But by most measures, Sudan's economy is booming, expected to grow 13% this year, far faster than those of most other African nations. Oil exports are generating more than $4 billion a year, and heavy investment by China and other Asian nations has allowed the country to escape crippling economic pain.

"We are not afraid of sanctions," Interior Minister Zubair Bashir Taha said. "Not at all. We have been able to develop our oil industry, our communications. No country has leapfrogged the way we have."

Surging investment

Foreign investment in Sudan has quadrupled since 1996 to about $2.3 billion last year, according to figures from the Investment Ministry. China, which buys about two-thirds of Sudan's oil, has invested $7 billion, mostly in oil projects, roads, bridges, dams and other infrastructure projects, officials said.

Such growth has transformed Khartoum. Three years ago, the Nile River city resembled Baghdad before the war, with dusty roads, dilapidated government offices and moldy hotels.

Today, giant construction cranes are busy all over town, promising to give Khartoum a skyline. In addition to the $300-a-night Rotana, an egg-shaped hotel is being built near the river with Libyan capital. At the outdoor Ozone cafe, Palm Springs- style water misters cool patrons in Khartoum's 100-degree heat.

"The sanctions haven't made much of a difference," said Safwat Fanous, head of the University of Khartoum's political science department. "The government has learned how to evade them."

In imposing new sanctions against 30 Sudanese companies in May, Bush called upon President Omar Hassan Ahmed Bashir "to end the campaign of violence that continues to target innocent men, women and children" in Darfur. He vowed to tighten enforcement of existing sanctions.

Amid a growing international divestment campaign, some European firms, including Siemens, Rolls-Royce and Land Rover, recently announced they were pulling out of Sudan. But no other countries have yet joined the U.S. boycott.

Sanctions also have been partly undermined by numerous loopholes and exemptions that permit some U.S. companies to continue working with Sudanese partners.

Coca-Cola Co. and PepsiCo Inc. have licenses to sell their syrup to Sudanese factories. Gum arabic, a gooey tree sap used in scores of consumer products as an emulsifier, was left out of sanctions by Congress because Sudan controls most of the worldwide market. Some oil firms and financial institutions are able to operate here by funneling business through foreign-based subsidiaries of U.S. companies.

At least 16 Americans have invested in small to mid-sized business ventures in Khartoum during the last four years, according to the Investment Ministry. Asked how the Americans avoided U.S. sanctions, a Sudanese official said, "We don't ask. That's not our headache."

A rush to fill the gap

For the most part, large U.S. firms have steered clear of Sudan, including Chevron Corp., which helped discover Sudan's oil but left the country before being able to profit from it.

Investors from China, Malaysia and India have rushed to fill the gap, offering financing, technology and construction services.

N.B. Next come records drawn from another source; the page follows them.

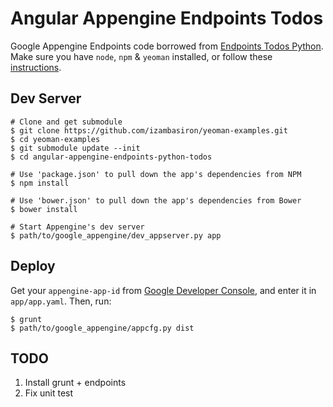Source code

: Angular Appengine Endpoints Todos
=================================

Google Appengine Endpoints code borrowed from [Endpoints Todos Python](https://github.com/danholevoet/appengine-endpoints-angular-todos-python).
Make sure you have ``node``, ``npm`` & ``yeoman`` installed, or follow these [instructions](http://yeoman.io/codelab/setup.html).

Dev Server
----------

```
# Clone and get submodule
$ git clone https://github.com/izambasiron/yeoman-examples.git
$ cd yeoman-examples
$ git submodule update --init
$ cd angular-appengine-endpoints-python-todos

# Use 'package.json' to pull down the app's dependencies from NPM
$ npm install

# Use 'bower.json' to pull down the app's dependencies from Bower
$ bower install

# Start Appengine's dev server
$ path/to/google_appengine/dev_appserver.py app
```

Deploy
------
Get your ``appengine-app-id`` from [Google Developer Console](https://console.developers.google.com),
and enter it in ``app/app.yaml``. Then, run:

```
$ grunt
$ path/to/google_appengine/appcfg.py dist
```

TODO
----

1. Install grunt + endpoints
2. Fix unit test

Sudan's rising oil production lured public and private investors from China, but now the Asian nation is finding Sudan to be a thriving outlet for Chinese goods, from soccer shirts to coffee tables. Economists estimate that for every dollar China pays for Sudanese oil, it earns back 50 cents through sales of products and services.

"Turning to China was the best thing this government ever did," said El Khider Mohammed Nour, who runs an investment consulting firm in Khartoum.